THIS AGREEMENT is made as of this ____ day of February, 2001, by and
between INVESTORS RESEARCH FUND. (the "Fund"), a Delaware trust having its
principal place of business at 00000 Xxxxx Xxxxxx Xxxxxxxxx, Xxx Xxxxxxx,
Xxxxxxxxxx 00000, and ULTIMUS FUND SOLUTIONS, LLC ("Ultimus"), a limited
liability company organized under the laws of the State of Ohio and having its
principal place of business at 000 Xxxxxxxx Xxxxxx, Xxxxx 000, Xxxxxxxxxx, Xxxx
00000.
WHEREAS, the Fund is an open-end management investment company registered
under the Investment Company Act of 1940, as amended (the "1940 Act"); and
WHEREAS, the Fund desires that Ultimus perform certain transfer agent and
shareholder services for the Fund; and
WHEREAS, Ultimus is willing to perform such services on the terms and
conditions set forth in this Agreement;
NOW, THEREFORE, in consideration of the mutual premises and covenants
herein set forth, the parties agree as follows:
1. RETENTION OF ULTIMUS.
The Fund hereby retains Ultimus to perform for the Fund transfer agent
services as set forth below. Ultimus also agrees to perform for the Fund such
special services incidental to the performance of the services enumerated herein
as agreed to by the parties from time to time. Ultimus shall perform such
additional services as are provided on an amendment to this Agreement hereof, in
consideration of such fees as the parties hereto may agree.
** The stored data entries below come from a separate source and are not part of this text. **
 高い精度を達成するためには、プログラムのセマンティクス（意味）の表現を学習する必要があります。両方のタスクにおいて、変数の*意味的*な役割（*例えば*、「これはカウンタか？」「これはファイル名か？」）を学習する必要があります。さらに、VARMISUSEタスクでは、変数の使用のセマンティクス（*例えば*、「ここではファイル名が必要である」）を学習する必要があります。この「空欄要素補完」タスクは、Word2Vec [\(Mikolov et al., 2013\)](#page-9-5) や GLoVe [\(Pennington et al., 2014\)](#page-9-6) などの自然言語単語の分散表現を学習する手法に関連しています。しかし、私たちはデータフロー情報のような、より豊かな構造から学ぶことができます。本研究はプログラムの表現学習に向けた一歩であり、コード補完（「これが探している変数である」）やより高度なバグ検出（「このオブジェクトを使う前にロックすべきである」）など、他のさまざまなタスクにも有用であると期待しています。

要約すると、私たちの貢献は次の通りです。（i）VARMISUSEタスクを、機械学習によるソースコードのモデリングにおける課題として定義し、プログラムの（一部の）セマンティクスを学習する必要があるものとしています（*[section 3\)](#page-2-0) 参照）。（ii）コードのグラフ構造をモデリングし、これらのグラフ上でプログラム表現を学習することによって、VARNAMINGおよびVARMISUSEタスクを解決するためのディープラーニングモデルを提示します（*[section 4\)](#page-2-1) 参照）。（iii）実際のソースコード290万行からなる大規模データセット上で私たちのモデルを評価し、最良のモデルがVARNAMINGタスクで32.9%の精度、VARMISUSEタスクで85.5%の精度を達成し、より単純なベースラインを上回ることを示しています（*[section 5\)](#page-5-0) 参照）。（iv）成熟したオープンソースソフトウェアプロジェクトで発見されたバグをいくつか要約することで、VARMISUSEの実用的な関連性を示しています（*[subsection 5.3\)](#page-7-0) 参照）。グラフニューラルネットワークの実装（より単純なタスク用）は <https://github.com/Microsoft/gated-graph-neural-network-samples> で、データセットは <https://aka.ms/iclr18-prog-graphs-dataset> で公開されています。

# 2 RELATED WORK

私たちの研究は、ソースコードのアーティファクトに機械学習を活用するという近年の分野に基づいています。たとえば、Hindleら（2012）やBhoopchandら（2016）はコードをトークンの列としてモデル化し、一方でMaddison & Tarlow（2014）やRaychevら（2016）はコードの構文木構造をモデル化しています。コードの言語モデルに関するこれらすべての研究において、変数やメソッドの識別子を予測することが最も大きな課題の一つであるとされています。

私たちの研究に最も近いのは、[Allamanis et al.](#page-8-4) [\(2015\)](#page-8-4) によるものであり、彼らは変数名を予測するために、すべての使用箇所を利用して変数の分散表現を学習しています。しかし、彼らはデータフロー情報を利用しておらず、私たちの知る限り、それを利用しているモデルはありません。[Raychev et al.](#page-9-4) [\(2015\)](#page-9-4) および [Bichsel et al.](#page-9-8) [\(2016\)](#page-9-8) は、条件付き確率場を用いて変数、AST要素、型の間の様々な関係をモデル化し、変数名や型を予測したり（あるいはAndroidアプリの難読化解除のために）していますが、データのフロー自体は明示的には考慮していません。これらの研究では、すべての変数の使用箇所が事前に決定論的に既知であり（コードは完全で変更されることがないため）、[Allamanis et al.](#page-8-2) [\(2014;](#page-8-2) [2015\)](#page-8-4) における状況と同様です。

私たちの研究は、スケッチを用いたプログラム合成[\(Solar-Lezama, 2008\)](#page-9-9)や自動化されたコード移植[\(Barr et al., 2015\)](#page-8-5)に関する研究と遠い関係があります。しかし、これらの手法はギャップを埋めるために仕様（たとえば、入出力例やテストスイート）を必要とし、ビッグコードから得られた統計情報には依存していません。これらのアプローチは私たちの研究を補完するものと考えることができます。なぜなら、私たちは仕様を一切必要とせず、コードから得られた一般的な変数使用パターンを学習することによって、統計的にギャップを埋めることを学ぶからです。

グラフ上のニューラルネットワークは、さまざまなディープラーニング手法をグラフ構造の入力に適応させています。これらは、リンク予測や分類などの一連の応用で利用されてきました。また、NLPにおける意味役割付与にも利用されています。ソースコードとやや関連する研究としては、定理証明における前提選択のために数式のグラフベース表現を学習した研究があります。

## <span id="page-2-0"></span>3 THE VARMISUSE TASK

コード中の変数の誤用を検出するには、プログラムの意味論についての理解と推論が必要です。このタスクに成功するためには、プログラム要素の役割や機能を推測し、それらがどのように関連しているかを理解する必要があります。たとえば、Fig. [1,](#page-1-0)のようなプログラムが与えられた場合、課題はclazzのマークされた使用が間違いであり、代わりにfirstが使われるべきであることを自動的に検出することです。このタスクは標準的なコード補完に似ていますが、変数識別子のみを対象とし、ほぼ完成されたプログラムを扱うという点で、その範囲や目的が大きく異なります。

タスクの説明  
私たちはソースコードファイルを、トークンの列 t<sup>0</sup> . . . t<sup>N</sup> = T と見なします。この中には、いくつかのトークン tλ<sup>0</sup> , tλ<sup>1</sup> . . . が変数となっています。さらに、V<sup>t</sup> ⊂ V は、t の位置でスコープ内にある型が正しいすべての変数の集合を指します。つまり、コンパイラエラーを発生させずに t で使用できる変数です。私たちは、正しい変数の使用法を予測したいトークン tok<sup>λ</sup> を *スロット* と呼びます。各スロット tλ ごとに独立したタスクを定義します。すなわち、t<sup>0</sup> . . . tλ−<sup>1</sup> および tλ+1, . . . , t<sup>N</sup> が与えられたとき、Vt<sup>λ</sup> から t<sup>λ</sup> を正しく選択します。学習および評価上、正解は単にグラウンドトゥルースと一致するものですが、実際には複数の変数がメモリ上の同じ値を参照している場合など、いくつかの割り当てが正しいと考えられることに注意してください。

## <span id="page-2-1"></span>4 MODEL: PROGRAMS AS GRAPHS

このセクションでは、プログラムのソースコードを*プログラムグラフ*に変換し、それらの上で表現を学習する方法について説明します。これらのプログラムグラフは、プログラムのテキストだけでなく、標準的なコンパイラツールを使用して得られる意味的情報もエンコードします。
(a) SHAREHOLDER TRANSACTIONS
(i) Process shareholder purchase and redemption orders in
accordance with conditions set forth in the Fund's prospectus.
(ii) Set up account information, including address, dividend
option, taxpayer identification numbers and wire instructions.
(iii) Issue confirmations in compliance with Rule 10b-10 under the
Securities Exchange Act of 1934, as amended (the "1934 Act").
(iv) Issue periodic statements for shareholders.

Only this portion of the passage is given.